By Elise Nakhnikian
So many movies, so little time.
I see about three new releases in an average week. That may sound like a lot, but it almost never feels like enough. I’m forever triaging the titles on my list. The first to go are the big, glossy Hollywood movies, the ones so formulaic you can practically hear the pitch as you watch the trailer.
But sometimes I don’t want to be to be challenged or enlightened; I just want to be entertained. Last weekend was one of those times, so I caught up on three big releases I’d missed when they came out: a romance, a post-apocalyptic Western, and a heartwarming true story. I was hoping for a solid trifecta of escapist entertainment, and that’s pretty much what I got.
It’s Complicated is wish fulfillment for middle-aged women, a less broadly played, more upscale Mamma Mia without the Abba music. You know it’s got to be a fantasy when the 50-something woman’s boyfriend earnestly tells her: “Your age is one of my favorite things about you.”
As in Mamma Mia, Meryl Streep plays the heroine and looks like she’s having the time of her life – and few things are more joyful than Streep having fun. Once again, she plays a vibrant woman with loving kids, a loyal coterie of good-time girlfriends, and a hyperactive love life. This time there are just two men vying for her affections – her ex-husband (a comically raffish Alec Baldwin) and her architect (Steve Martin, as boyishly bashful as ever). But hey, that’s pretty good for a post-menopausal divorcee.
Director Nancy Meyers’ romantic comedies are not about verbal jousting or witty subterfuge. Her characters wear their hearts on their stylish sleeves, and they tend to revert when they fall in love, acting like hormone-addled teenagers. But nobody can run the gamut of human emotions better than Streep, and Meyers gives her a pretty wide range to explore. There may not be any musical numbers in It’s Complicated, but Streep makes it sing.
The Book of Eli takes place in one of those post-apocalyptic wastelands that’s become a genre in itself since Mad Max. Denzel Washington is the righteous avenger this time around. Striding through the barren landscape like Clint Eastwood’s darker brother, he’s literally on a mission from God.
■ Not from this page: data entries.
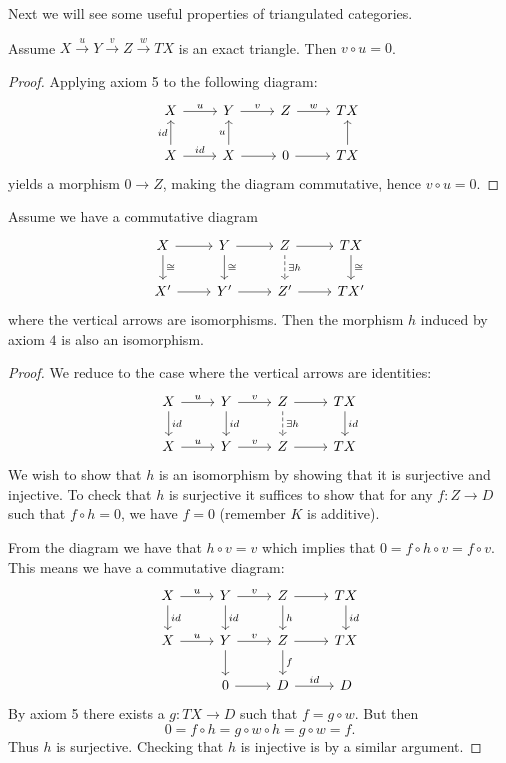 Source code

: \documentclass[a4paper, UKenglish]{report}
\begin{document}
Next we will see some useful properties of triangulated categories.

\begin{proposition} 
    \label{prop:compzero}
    Assume $X \xrightarrow{u}  Y \xrightarrow{v} Z \xrightarrow{w} TX$ is an exact triangle. Then $v \circ u = 0$.
\end{proposition}

\begin{proof}
    Applying axiom 5 to the following diagram:
    \[
        \begin{tikzcd}
            X  \ar{r}{u} & Y  \ar{r}{v} & Z  \ar{r}{w} &  TX \\
            X \ar{u}{id} \ar{r}{id} & X \ar{u}{u} \ar{r} & 0 \ar{r} & \ar{u} TX 
        \end{tikzcd}
   \]
   yields a morphism $0 \to Z$, making the diagram commutative, hence $v \circ u = 0$.
\end{proof}

\begin{proposition}[$5$-lemma]
    Assume we have a commutative diagram
    \[
        \begin{tikzcd}
            X \ar{d}{\cong} \ar{r} & Y \ar{d}{\cong} \ar{r} & Z \arrow[dashed]{d}{ \exists h} \ar{r} & \ar{d}{\cong} TX \\
            X' \ar{r} & Y' \ar{r} & Z' \ar{r} & TX' 
        \end{tikzcd} 
    \]
    where the vertical arrows are isomorphisms. Then the morphism $h$ induced by axiom $4$ is also an isomorphism.
\end{proposition}

\begin{proof}
    We reduce to the case where the vertical arrows are identities:
    \[
        \begin{tikzcd}
            X \ar{d}{id} \ar{r}{u} & Y \ar{d}{id} \ar{r}{v} & Z \arrow[dashed]{d}{ \exists h} \ar{r} & \ar{d}{id} TX \\
            X \ar{r}{u} & Y \ar{r}{v} & Z \ar{r} & TX 
        \end{tikzcd} 
    \]
    We wish to show that $h$ is an isomorphism by showing that it is surjective and injective. To check that $h$ is surjective it suffices to show that for any $f \colon Z \to D$ such that $f \circ h = 0$, we have $f=0$ (remember $K$ is additive).

    From the diagram we have that $h \circ v=v$ which implies that $0=f \circ h \circ v=f \circ v$. This means we have a commutative diagram:
    \[
        \begin{tikzcd}
            X \ar{d}{id} \ar{r}{u} & Y \ar{d}{id} \ar{r}{v} & Z \arrow{d}{ h} \ar{r} & \ar{d}{id} TX \\
            X \ar{r}{u} & Y \ar{r}{v} \ar{d} & Z \ar{r} \ar{d}{f} & TX \\
            & 0 \ar{r} & D \ar{r}{id} & D
        \end{tikzcd} 
    \]
    By axiom 5 there exists a $g \colon TX \to D$ such that $f = g \circ w$. But then
    \[
        0=f \circ h = g \circ w \circ h = g \circ w = f.
    \]
    Thus $h$ is surjective. Checking that $h$ is injective is by a similar argument.
\end{proof}
\end{document}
The movie is competently directed by those nice Armenian boys, the Hughes Brothers (You may think of them as African-American like their dad, but their mom’s Armenian, so they’re homeboys to me), who choose their influences well. I saw The Road, The Road Warrior, Children of Men, and more in its picturesquely floodlit, desaturated palette; its smoggy brown air and ruined landscapes; the ragged post-apocalyptic chic of its costumes; and its fantastic twist ending. Some of the cast seems recycled too, with Tom Waits playing the proprietor of a ramshackle store and Gary Oldman, who sometimes appearing to be parodying Pat Robertson, playing a town’s psychopathic overlord. But The Book of Eli is satisfying in spite of being so derivative. Or is that why it works?
What’s not to like about Sandra Bullock? Even when she breaks out a self-conscious accent and some mighty tight pantsuits in The Blind Side, playing a titanium-tough Southern belle in a Memphis McMansion, Bullock holds us close, making us see the mensch beneath the pancake makeup. And when her Leigh Ann Tuohy invites a sad-eyed homeless teenager to sleep on her $10,000 couch, eventually moving him into his own bedroom and then becoming his legal guardian – well, you’d better have brought your Kleenex.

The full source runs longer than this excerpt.